Verizon pulled an AT&T by announcing a yesteryear smartphone, according to our wonderful provider of news, @evleaks. According to his latest leak, the Samsung Galaxy Stellar, which was released in August 2012 on Verizon, is being stripped of its LTE capabilities and re-labeled as the Galaxy Legend for Verizon’s Prepaid services…talk about recycling! AT&T recycled the Samsung Galaxy S3 Mini, also a year old device, for its newer entry level device. Is this a new trend we will be seeing amongst the carriers or is Samsung giving them a great deal to move out some older models.

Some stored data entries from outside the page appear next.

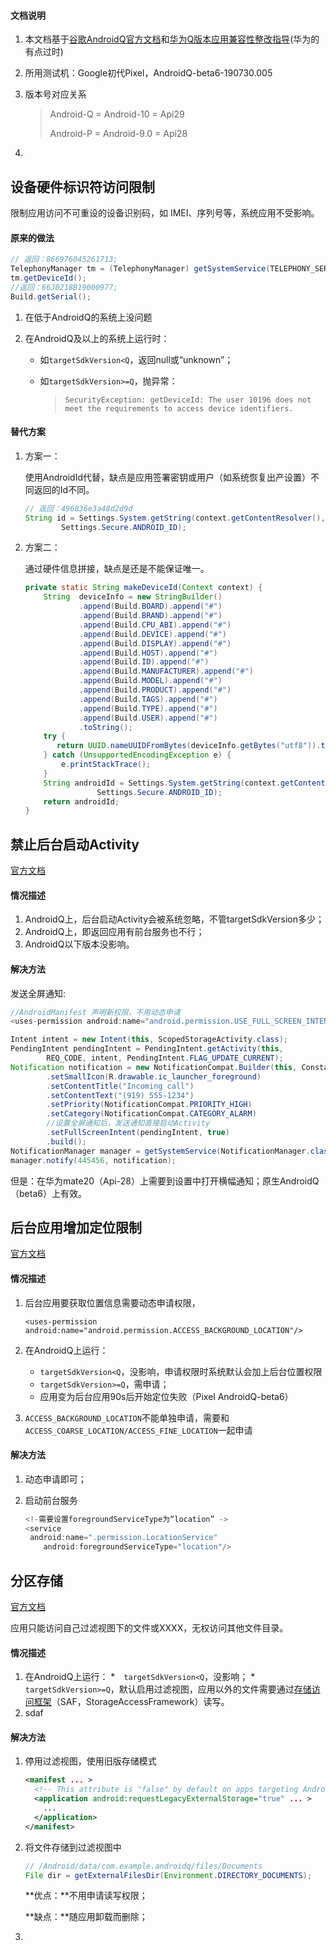 
#### 文档说明

1. 本文档基于[谷歌AndroidQ官方文档](https://developer.android.google.cn/preview)和[华为Q版本应用兼容性整改指导](https://developer.huawei.com/consumer/cn/devservice/doc/50127)(华为的有点过时)

2. 所用测试机：Google初代Pixel，AndroidQ-beta6-190730.005

3. 版本号对应关系

   > Android-Q = Android-10 = Api29
   >
   > Android-P = Android-9.0 = Api28

4. 

## 设备硬件标识符访问限制

限制应用访问不可重设的设备识别码，如 IMEI、序列号等，系统应用不受影响。

#### 原来的做法

```java
// 返回：866976045261713; 
TelephonyManager tm = (TelephonyManager) getSystemService(TELEPHONY_SERVICE);
tm.getDeviceId();
//返回：66J0218B19000977; 
Build.getSerial();
```

1. 在低于AndroidQ的系统上没问题

2. 在AndroidQ及以上的系统上运行时：

   * 如`targetSdkVersion<Q`，返回null或“unknown”；

   * 如`targetSdkVersion>=Q`，抛异常：

     > ```
     > SecurityException: getDeviceId: The user 10196 does not meet the requirements to access device identifiers.
     > ```




#### 替代方案

1. 方案一：

   使用AndroidId代替，缺点是应用签署密钥或用户（如系统恢复出产设置）不同返回的Id不同。

   ```java
   // 返回：496836e3a48d2d9d
   String id = Settings.System.getString(context.getContentResolver(),
           Settings.Secure.ANDROID_ID);
   ```

   

2. 方案二：

   通过硬件信息拼接，缺点是还是不能保证唯一。

   ```java
   private static String makeDeviceId(Context context) {
       String  deviceInfo = new StringBuilder()
               .append(Build.BOARD).append("#")
               .append(Build.BRAND).append("#")
               .append(Build.CPU_ABI).append("#")
               .append(Build.DEVICE).append("#")
               .append(Build.DISPLAY).append("#")
               .append(Build.HOST).append("#")
               .append(Build.ID).append("#")
               .append(Build.MANUFACTURER).append("#")
               .append(Build.MODEL).append("#")
               .append(Build.PRODUCT).append("#")
               .append(Build.TAGS).append("#")
               .append(Build.TYPE).append("#")
               .append(Build.USER).append("#")
               .toString();
       try {
          return UUID.nameUUIDFromBytes(deviceInfo.getBytes("utf8")).toString();
       } catch (UnsupportedEncodingException e) {
           e.printStackTrace();
       }
       String androidId = Settings.System.getString(context.getContentResolver(),
                   Settings.Secure.ANDROID_ID);
       return androidId;
   }
   ```

   



## 禁止后台启动Activity

[官方文档](https://developer.android.google.cn/preview/privacy/background-activity-starts)

#### 情况描述

1. AndroidQ上，后台启动Activity会被系统忽略，不管targetSdkVersion多少；
2. AndroidQ上，即返回应用有前台服务也不行；
3. AndroidQ以下版本没影响。

#### 解决方法

发送全屏通知: 

```java
//AndroidManifest 声明新权限，不用动态申请
<uses-permission android:name="android.permission.USE_FULL_SCREEN_INTENT"/>

Intent intent = new Intent(this, ScopedStorageActivity.class);
PendingIntent pendingIntent = PendingIntent.getActivity(this,
        REQ_CODE, intent, PendingIntent.FLAG_UPDATE_CURRENT);
Notification notification = new NotificationCompat.Builder(this, Constants.CHANNEL_ID)
        .setSmallIcon(R.drawable.ic_launcher_foreground)
        .setContentTitle("Incoming call")
        .setContentText("(919) 555-1234")
        .setPriority(NotificationCompat.PRIORITY_HIGH)
        .setCategory(NotificationCompat.CATEGORY_ALARM)
        //设置全屏通知后，发送通知直接启动Activity
        .setFullScreenIntent(pendingIntent, true)
        .build();
NotificationManager manager = getSystemService(NotificationManager.class);
manager.notify(445456, notification);
```

但是：在华为mate20（Api-28）上需要到设置中打开横幅通知；原生AndroidQ（beta6）上有效。



## 后台应用增加定位限制

[官方文档](https://developer.android.google.cn/preview/privacy/device-location)

#### 情况描述

1. 后台应用要获取位置信息需要动态申请权限，

   `<uses-permission android:name="android.permission.ACCESS_BACKGROUND_LOCATION"/>`

2. 在AndroidQ上运行：

   - `targetSdkVersion<Q`，没影响，申请权限时系统默认会加上后台位置权限
   - `targetSdkVersion>=Q`，需申请；
   - 应用变为后台应用90s后开始定位失败（Pixel AndroidQ-beta6）

3. `ACCESS_BACKGROUND_LOCATION`不能单独申请，需要和`ACCESS_COARSE_LOCATION/ACCESS_FINE_LOCATION`一起申请

#### 解决方法

1. 动态申请即可；

2. 启动前台服务

   ```java
   <!-需要设置foregroundServiceType为“location” ->
   <service 
    android:name=".permission.LocationService"
       android:foregroundServiceType="location"/>
   ```

   

## 分区存储

[官方文档](https://developer.android.google.cn/preview/privacy/scoped-storage)

应用只能访问自己过滤视图下的文件或XXXX，无权访问其他文件目录。

#### 情况描述

1. 在AndroidQ上运行：
   *　`targetSdkVersion<Q`，没影响；
   *　`targetSdkVersion>=Q`，默认启用过滤视图，应用以外的文件需要通过[存储访问框架](https://developer.android.google.cn/guide/topics/providers/document-provider)（SAF，StorageAccessFramework）读写。
2. sdaf

#### 解决方法

1. 停用过滤视图，使用旧版存储模式

   ```xml
   <manifest ... >
     <!-- This attribute is "false" by default on apps targeting Android Q. -->
     <application android:requestLegacyExternalStorage="true" ... >
       ...
     </application>
   </manifest>
   ```

   

2. 将文件存储到过滤视图中

   ```java
   // /Android/data/com.example.androidq/files/Documents
   File dir = getExternalFilesDir(Environment.DIRECTORY_DOCUMENTS);
   ```

   **优点：**不用申请读写权限；

   **缺点：**随应用卸载而删除；

     

3.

Other than losing its 4G LTE, the specifications should remain the same:
- 4-inch 480 x 800 pixel display
- 1.2MHz Qualcomm Snapdragon S4 Plus Dual-Core Processor
- 1GB RAM
- 4GB built-in storage with about 1.5GB User available
- MicroSD up to 32GB
- 3.2MP Camera
- 1.3MP FFC
- 2100 mAh Battery
- 4.80 x 2.51 x .47 Inches at 4.73 oz.
- Wi-Fi 802.11 a/b/g/n, 4.0 Bluetooth, GPS
- Android 4.1
The reviews were fairly kind to it as an entry-level smartphone, especially when you consider that when it came out as the Stellar, Verizon was giving it away with a two-year contract. It was slammed for its lack of a flash for the camera and call quality was not tops of the class. It actually resembles a Samsung Droid Charge in looks, only a little smaller and thicker.
It does lack the NFC file exchange option, but for a starter phone, it still retains approximately 90-percent of the features of Samsung’s higher priced phones, such as GPS turn-by-turn voice navigation and hotspot support for up to 10 devices. It also has Google Voice Actions or Samsung’s own S-Voice. With no flash, indoor pictures are at best, mediocre, but outdoors with plenty of sun it delivers stellar pictures considering its limited pixel density.
Exact pricing and availability are unknown, but we expect to see it on Verizon in the coming weeks. Does this throwback phone interest any of our readers and will you be picking one up – could be a good starter phone for a young person in the household.